Preprocessing¶
This module provides preprocessing utilities including autoencoder-based feature extraction.
Summary¶
Autoencoder Classes
Simple feedforward autoencoder for dimensionality reduction. |
|
Trainer class for autoencoder models with early stopping. |
Preprocessing Functions
Extract embeddings from a pandas DataFrame using an autoencoder. |
Class Documentation¶
- class SimpleAutoencoder(input_shape, latent_dim)[source]¶
Bases:
ModuleSimple feedforward autoencoder for dimensionality reduction.
A standard autoencoder with encoder and decoder networks using ReLU activations. Useful for preprocessing high-dimensional concept spaces.
- encoder¶
Encoder network.
- Type:
nn.Sequential
- decoder¶
Decoder network.
- Type:
nn.Sequential
- Parameters:
input_shape – Number of input features.
latent_dim – Dimension of the latent space.
Example
>>> import torch >>> from torch_concepts.data.preprocessing.autoencoder import SimpleAutoencoder >>> >>> # Create autoencoder >>> autoencoder = SimpleAutoencoder(input_shape=784, latent_dim=32) >>> >>> # Forward pass >>> x = torch.randn(4, 784) >>> encoded, decoded = autoencoder(x) >>> print(f"Encoded shape: {encoded.shape}") Encoded shape: torch.Size([4, 32]) >>> print(f"Decoded shape: {decoded.shape}") Decoded shape: torch.Size([4, 784])
- forward(x)[source]¶
Forward pass through the autoencoder.
- Parameters:
x – Input tensor of shape (batch_size, input_shape).
- Returns:
- (encoded, decoded) where
encoded has shape (batch_size, latent_dim)
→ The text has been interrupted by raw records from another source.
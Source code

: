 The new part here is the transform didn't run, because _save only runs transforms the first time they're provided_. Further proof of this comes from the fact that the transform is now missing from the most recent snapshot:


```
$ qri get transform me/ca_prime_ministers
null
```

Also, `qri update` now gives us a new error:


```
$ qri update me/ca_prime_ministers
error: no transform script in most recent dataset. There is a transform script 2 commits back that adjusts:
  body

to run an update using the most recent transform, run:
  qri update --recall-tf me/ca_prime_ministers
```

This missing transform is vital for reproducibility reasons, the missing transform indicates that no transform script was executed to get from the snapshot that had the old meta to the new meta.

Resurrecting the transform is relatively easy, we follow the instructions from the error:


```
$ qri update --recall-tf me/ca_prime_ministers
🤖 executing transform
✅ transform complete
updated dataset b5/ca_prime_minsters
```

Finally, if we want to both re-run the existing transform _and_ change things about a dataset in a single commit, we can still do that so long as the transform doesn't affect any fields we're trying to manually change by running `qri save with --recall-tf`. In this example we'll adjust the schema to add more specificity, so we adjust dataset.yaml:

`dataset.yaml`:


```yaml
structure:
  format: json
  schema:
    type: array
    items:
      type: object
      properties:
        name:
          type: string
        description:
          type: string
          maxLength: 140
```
decoded has shape (batch_size, input_shape)
- Return type:
Tuple[torch.Tensor, torch.Tensor]
- class AutoencoderTrainer(input_shape: int, noise: float = 0.0, latent_dim: int = 32, lr: float = 0.0005, epochs: int = 2000, batch_size: int = 512, patience: int = 50, device=None)[source]¶
Bases:
objectTrainer class for autoencoder models with early stopping.
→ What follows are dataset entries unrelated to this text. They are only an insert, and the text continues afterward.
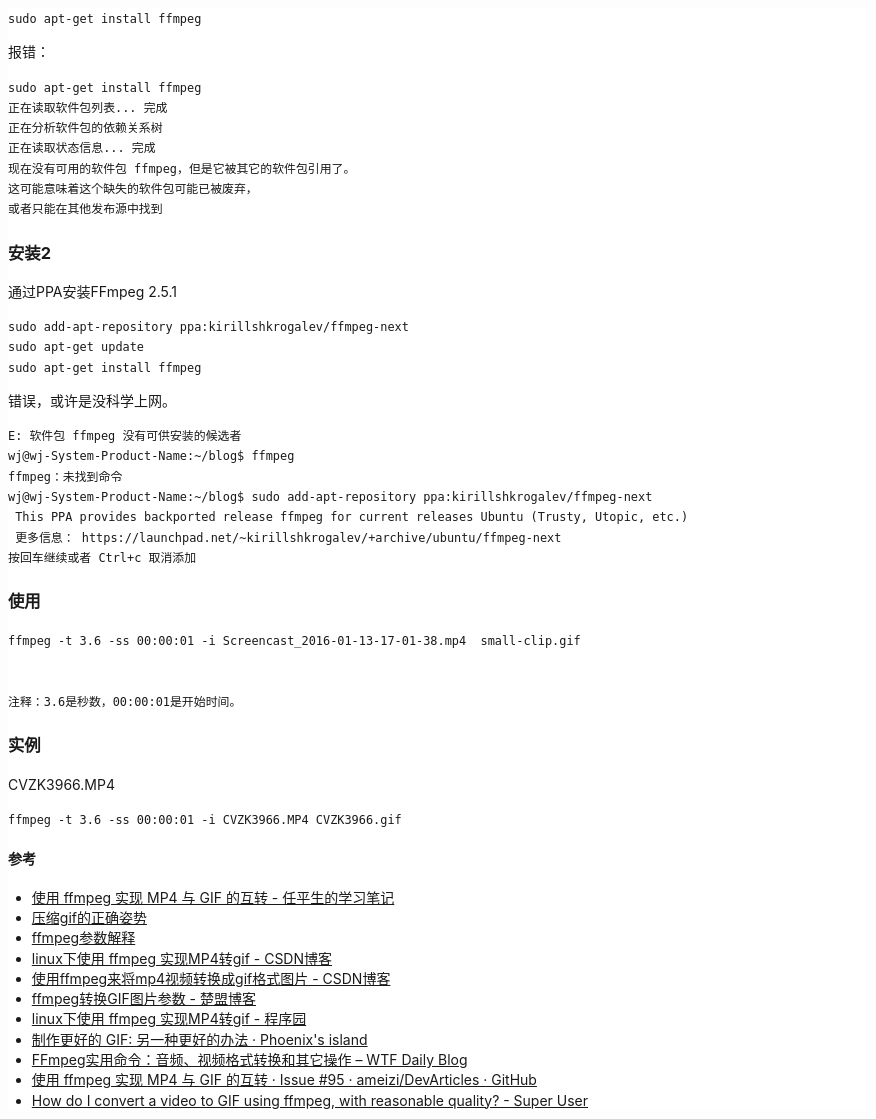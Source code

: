 	sudo apt-get install ffmpeg

报错：

	sudo apt-get install ffmpeg
	正在读取软件包列表... 完成
	正在分析软件包的依赖关系树       
	正在读取状态信息... 完成       
	现在没有可用的软件包 ffmpeg，但是它被其它的软件包引用了。
	这可能意味着这个缺失的软件包可能已被废弃，
	或者只能在其他发布源中找到


### 安装2

通过PPA安装FFmpeg 2.5.1 

	sudo add-apt-repository ppa:kirillshkrogalev/ffmpeg-next
	sudo apt-get update
	sudo apt-get install ffmpeg

错误，或许是没科学上网。

	E: 软件包 ffmpeg 没有可供安装的候选者
	wj@wj-System-Product-Name:~/blog$ ffmpeg
	ffmpeg：未找到命令
	wj@wj-System-Product-Name:~/blog$ sudo add-apt-repository ppa:kirillshkrogalev/ffmpeg-next
	 This PPA provides backported release ffmpeg for current releases Ubuntu (Trusty, Utopic, etc.)
	 更多信息： https://launchpad.net/~kirillshkrogalev/+archive/ubuntu/ffmpeg-next
	按回车继续或者 Ctrl+c 取消添加


### 使用 ###

	ffmpeg -t 3.6 -ss 00:00:01 -i Screencast_2016-01-13-17-01-38.mp4  small-clip.gif


	注释：3.6是秒数，00:00:01是开始时间。 

### 实例 ###
CVZK3966.MP4

	ffmpeg -t 3.6 -ss 00:00:01 -i CVZK3966.MP4 CVZK3966.gif



#### 参考 ####

* [使用 ffmpeg 实现 MP4 与 GIF 的互转 - 任平生的学习笔记](http://note.rpsh.net/posts/2015/04/21/mac-osx-ffmpeg-mp4-gif-convert/)
* [压缩gif的正确姿势](https://segmentfault.com/a/1190000000436384)
* [ffmpeg参数解释](http://blog.csdn.net/hemingwang0902/article/details/4382205)
* [linux下使用 ffmpeg 实现MP4转gif - CSDN博客](http://blog.csdn.net/weizongwei5/article/details/50514105)
* [使用ffmpeg来将mp4视频转换成gif格式图片 - CSDN博客](http://blog.csdn.net/lj402159806/article/details/54837637)
* [ffmpeg转换GIF图片参数 - 楚盟博客](https://www.5yun.org/9385.html)
* [linux下使用 ffmpeg 实现MP4转gif - 程序园](http://www.voidcn.com/article/p-dtpymbgq-xn.html)
* [制作更好的 GIF: 另一种更好的办法 · Phoenix's island](https://blog.phoenixlzx.com/2014/03/25/yet-anothor-better-gif-method/)
* [FFmpeg实用命令：音频、视频格式转换和其它操作 – WTF Daily Blog](http://blog.topspeedsnail.com/archives/1699)
* [使用 ffmpeg 实现 MP4 与 GIF 的互转 · Issue #95 · ameizi/DevArticles · GitHub](https://github.com/ameizi/DevArticles/issues/95)
* [How do I convert a video to GIF using ffmpeg, with reasonable quality? - Super User](https://superuser.com/questions/556029/how-do-i-convert-a-video-to-gif-using-ffmpeg-with-reasonable-quality)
Provides training loop, early stopping, and latent representation extraction for autoencoder models.
- model¶
The autoencoder model.
- Type:
- criterion¶
Reconstruction loss function.
- Type:
nn.MSELoss
- optimizer¶
Optimizer for training.
- Type:
optim.Adam
- Parameters:
input_shape – Number of input features.
noise – Noise level to add to latent representations (default: 0.5).
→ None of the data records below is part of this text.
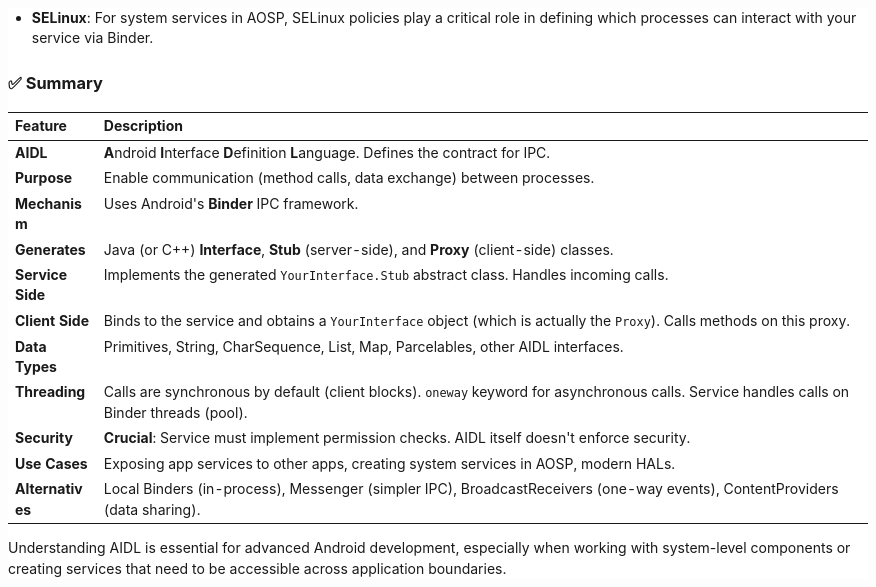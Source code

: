 *   **SELinux**: For system services in AOSP, SELinux policies play a critical role in defining which processes can interact with your service via Binder.

### ✅ Summary

| Feature         | Description                                                                                                                                                              |
| :-------------- | :----------------------------------------------------------------------------------------------------------------------------------------------------------------------- |
| **AIDL**        | **A**ndroid **I**nterface **D**efinition **L**anguage. Defines the contract for IPC.                                                                                     |
| **Purpose**     | Enable communication (method calls, data exchange) between processes.                                                                                                    |
| **Mechanism**   | Uses Android's **Binder** IPC framework.                                                                                                                                 |
| **Generates**   | Java (or C++) **Interface**, **Stub** (server-side), and **Proxy** (client-side) classes.                                                                                |
| **Service Side**| Implements the generated `YourInterface.Stub` abstract class. Handles incoming calls.                                                                                    |
| **Client Side** | Binds to the service and obtains a `YourInterface` object (which is actually the `Proxy`). Calls methods on this proxy.                                                  |
| **Data Types**  | Primitives, String, CharSequence, List, Map, Parcelables, other AIDL interfaces.                                                                                         |
| **Threading**   | Calls are synchronous by default (client blocks). `oneway` keyword for asynchronous calls. Service handles calls on Binder threads (pool).                               |
| **Security**    | **Crucial**: Service must implement permission checks. AIDL itself doesn't enforce security.                                                                               |
| **Use Cases**   | Exposing app services to other apps, creating system services in AOSP, modern HALs.                                                                                      |
| **Alternatives**| Local Binders (in-process), Messenger (simpler IPC), BroadcastReceivers (one-way events), ContentProviders (data sharing).                                                 |

Understanding AIDL is essential for advanced Android development, especially when working with system-level components or creating services that need to be accessible across application boundaries.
latent_dim – Dimension of latent space (default: 32).
lr – Learning rate (default: 0.0005).
epochs – Maximum training epochs (default: 2000).
batch_size – Batch size for training (default: 512).
patience – Early stopping patience in epochs (default: 50).
device – Device to use for training (default: ‘cpu’).
Example
>>> import torch >>> from torch_concepts.data.preprocessing.autoencoder import AutoencoderTrainer >>> >>> # Create synthetic data >>> data = torch.randn(1000, 100) >>> >>> # Create and train autoencoder >>> trainer = AutoencoderTrainer( ... input_shape=100, ... latent_dim=16, ... epochs=100, ... batch_size=64, ... device='cpu' ... ) >>> >>> # Train >>> trainer.train(data) Autoencoder training started... >>> >>> # Extract latent representations >>> latent = trainer.extract_latent() >>> print(latent.shape) torch.Size([1000, 16])
- train(dataset)[source]¶
Train the autoencoder on the given dataset.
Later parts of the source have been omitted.